Mercifully, after what seemed a long descent, the trail hit a wide, windswept shelf devoid of trees. The driver led me to the other end and slowed to a stop in front of a wall of rock, saplings and scrub brush sticking out from ice and snow.
I halted my sled twenty-five yards behind him, and I was starting to wonder what was happening when a piece of the mountain about the size of a barn door began to slide back. Light poured out and got stronger the more the door retracted, revealing a vaulted space beyond the swirling snow.
The sled in front of me drove inside onto a concrete floor and stopped. I did the same and raised my visor, squinting at the bright lights.
The door closed behind us.
I looked all around.

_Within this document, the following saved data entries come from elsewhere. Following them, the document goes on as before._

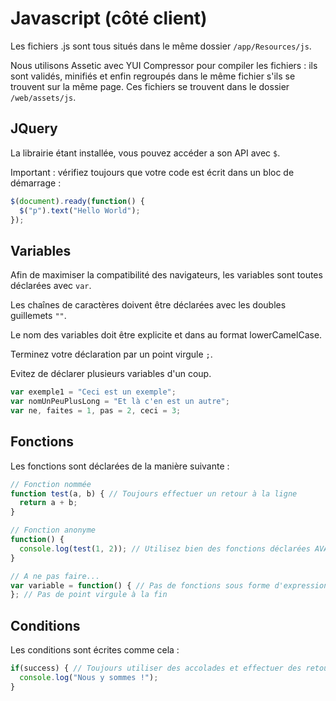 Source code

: # Javascript (côté client)

Les fichiers .js sont tous situés dans le même dossier `/app/Resources/js`.

Nous utilisons Assetic avec YUI Compressor pour compiler les fichiers : ils sont validés, minifiés et enfin regroupés
dans le même fichier s'ils se trouvent sur la même page. Ces fichiers se trouvent dans le dossier `/web/assets/js`.

## JQuery
La librairie étant installée, vous pouvez accéder a son API avec `$`.

Important : vérifiez toujours que votre code est écrit dans un bloc de démarrage :
```javascript
$(document).ready(function() {
  $("p").text("Hello World");
});
```

## Variables
Afin de maximiser la compatibilité des navigateurs, les variables sont toutes déclarées avec `var`.

Les chaînes de caractères doivent être déclarées avec les doubles guillemets `""`.

Le nom des variables doit être explicite et dans au format lowerCamelCase.

Terminez votre déclaration par un point virgule `;`.

Evitez de déclarer plusieurs variables d'un coup.

```javascript
var exemple1 = "Ceci est un exemple";
var nomUnPeuPlusLong = "Et là c'en est un autre";
var ne, faites = 1, pas = 2, ceci = 3;
```

## Fonctions
Les fonctions sont déclarées de la manière suivante :
```javascript
// Fonction nommée
function test(a, b) { // Toujours effectuer un retour à la ligne
  return a + b;
}

// Fonction anonyme
function() {
  console.log(test(1, 2)); // Utilisez bien des fonctions déclarées AVANT
}

// A ne pas faire...
var variable = function() { // Pas de fonctions sous forme d'expression
}; // Pas de point virgule à la fin
```

## Conditions
Les conditions sont écrites comme cela :
```javascript
if(success) { // Toujours utiliser des accolades et effectuer des retours à la ligne
  console.log("Nous y sommes !");
}
```

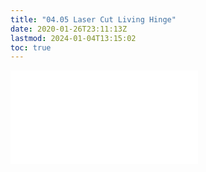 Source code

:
 ```yaml
---
title: "04.05 Laser Cut Living Hinge"
date: 2020-01-26T23:11:13Z
lastmod: 2024-01-04T13:15:02
toc: true
---
```


![Link to included file content](../../../../digital-fabrication/laser-cutting/laser-cut-living-hinge.md)
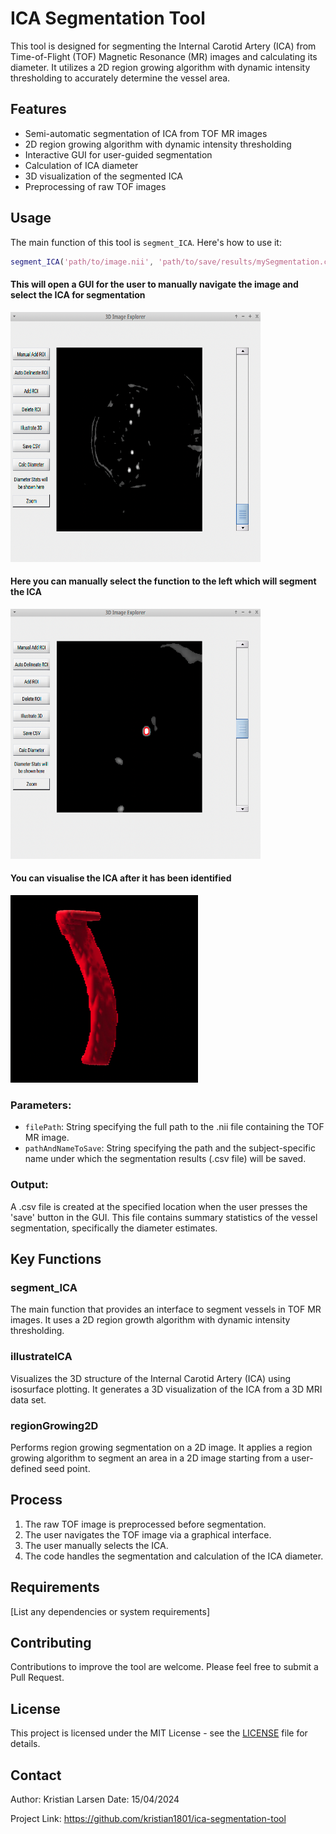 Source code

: # ICA Segmentation Tool

This tool is designed for segmenting the Internal Carotid Artery (ICA) from Time-of-Flight (TOF) Magnetic Resonance (MR) images and calculating its diameter. It utilizes a 2D region growing algorithm with dynamic intensity thresholding to accurately determine the vessel area.

## Features

- Semi-automatic segmentation of ICA from TOF MR images
- 2D region growing algorithm with dynamic intensity thresholding
- Interactive GUI for user-guided segmentation
- Calculation of ICA diameter
- 3D visualization of the segmented ICA
- Preprocessing of raw TOF images

## Usage

The main function of this tool is `segment_ICA`. Here's how to use it:

```matlab
segment_ICA('path/to/image.nii', 'path/to/save/results/mySegmentation.csv')
```
#### This will open a GUI for the user to manually navigate the image and select the ICA for segmentation
<img src="gui.png" alt="gui Example" height="400" width="400"/>

#### Here you can manually select the function to the left which will segment the ICA
<img src="choose.png" alt="gui Example" height="400" width="400"/>

#### You can visualise the ICA after it has been identified
<img src="ica.png" alt="gui Example" height="300" width="300"/>


### Parameters:
- `filePath`: String specifying the full path to the .nii file containing the TOF MR image.
- `pathAndNameToSave`: String specifying the path and the subject-specific name under which the segmentation results (.csv file) will be saved.

### Output:
A .csv file is created at the specified location when the user presses the 'save' button in the GUI. This file contains summary statistics of the vessel segmentation, specifically the diameter estimates.

## Key Functions

### segment_ICA
The main function that provides an interface to segment vessels in TOF MR images. It uses a 2D region growth algorithm with dynamic intensity thresholding.

### illustrateICA
Visualizes the 3D structure of the Internal Carotid Artery (ICA) using isosurface plotting. It generates a 3D visualization of the ICA from a 3D MRI data set.

### regionGrowing2D
Performs region growing segmentation on a 2D image. It applies a region growing algorithm to segment an area in a 2D image starting from a user-defined seed point.

## Process

1. The raw TOF image is preprocessed before segmentation.
2. The user navigates the TOF image via a graphical interface.
3. The user manually selects the ICA.
4. The code handles the segmentation and calculation of the ICA diameter.

## Requirements

[List any dependencies or system requirements]

## Contributing

Contributions to improve the tool are welcome. Please feel free to submit a Pull Request.

## License

This project is licensed under the MIT License - see the [LICENSE](LICENSE) file for details.

## Contact

Author: Kristian Larsen
Date: 15/04/2024

Project Link: https://github.com/kristian1801/ica-segmentation-tool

The room was a solid two hundred feet deep and seventy-five wide, with a ceiling that had to be thirty feet high. At least twenty snowmobiles were parked to my left. To my right, a small white Bell helicopter was up on a massive dolly that was lashed in place.
“Stay where you are, Dr. Cross,” the woman with the hoarse voice said through my helmet radio. “You need to be scanned.”
The last driver of the seven who’d chased me was off his machine; two women in their forties and two men in their thirties came through a door on the opposite side of the space. The men carried machine guns. The women held detection wands.
The snowmobile driver removed his helmet and then a hood beneath, revealing the same buff bald guy we’d seen at the warming hut much earlier in the day. He scowled at me while unclipping his weapon from its harness.
“You don’t look happy to see me, Mr. Bean,” I said as the two other men and women approached.
“You killed six of my mates,” Bean said, cradling the gun, his expression stony.
“They shot first. And by the way, one of you killed a Canadian Mountie.”
“Not likely. I saw it. She had an accident, didn’t she? Lost her way, she did. What you did, however—ambushing us—that was cold-blooded murder.”
“Perspective is everything,” I said evenly, watching him like you’d watch a snake at close quarters.
Before Bean could reply, the women came up wearing dark fleece leggings and tops. They studied me with some interest as they ran the wands over me, stopping on my left chest.
“Avalanche transceiver,” I said.
“Show us,” one of them said.
Bean turned and stalked away while I lost the helmet, the heavy boots, and the coverall. I dropped it all on the floor beside the sled, then took off my parka to show them the transceiver strapped to my torso.
One of the women cut the transceiver off while the other waved her wand over the pockets of the parka. I was happy they were empty.
When she was done, she nodded to one of the armed men.
“Let him shower, give him slippers, then take him to level four.”
CHAPTER 68
FLANKED BY TWO ARMEDmen, I passed through a door into a narrow hallway. As we walked, I steeled myself with three internal goals.
Number one: Find Bree and John.
Number two: Escape.
Number three: Get to the guns and survival gear.
They took me into a locker room, told me to shower, and left me jeans, long underwear, a shirt, a wool sweater, and socks and slippers.
As I showered, I thought about Willow’s Jiobit fob now out in the snowstorm and wondered whether its signal would carry. I prayed it would as they put zip ties on me and led me into an elevator that rose smoothly and slowed to a stop.
The door slid back, revealing a foyer of sorts with doublewooden doors on the other side. Standing there, guarded by three armed men, were Bree and John.
I felt a huge weight fall from my shoulders. They were both alive.
“Alex!” Bree gasped and came over fast to me, her wrists in restraints as well.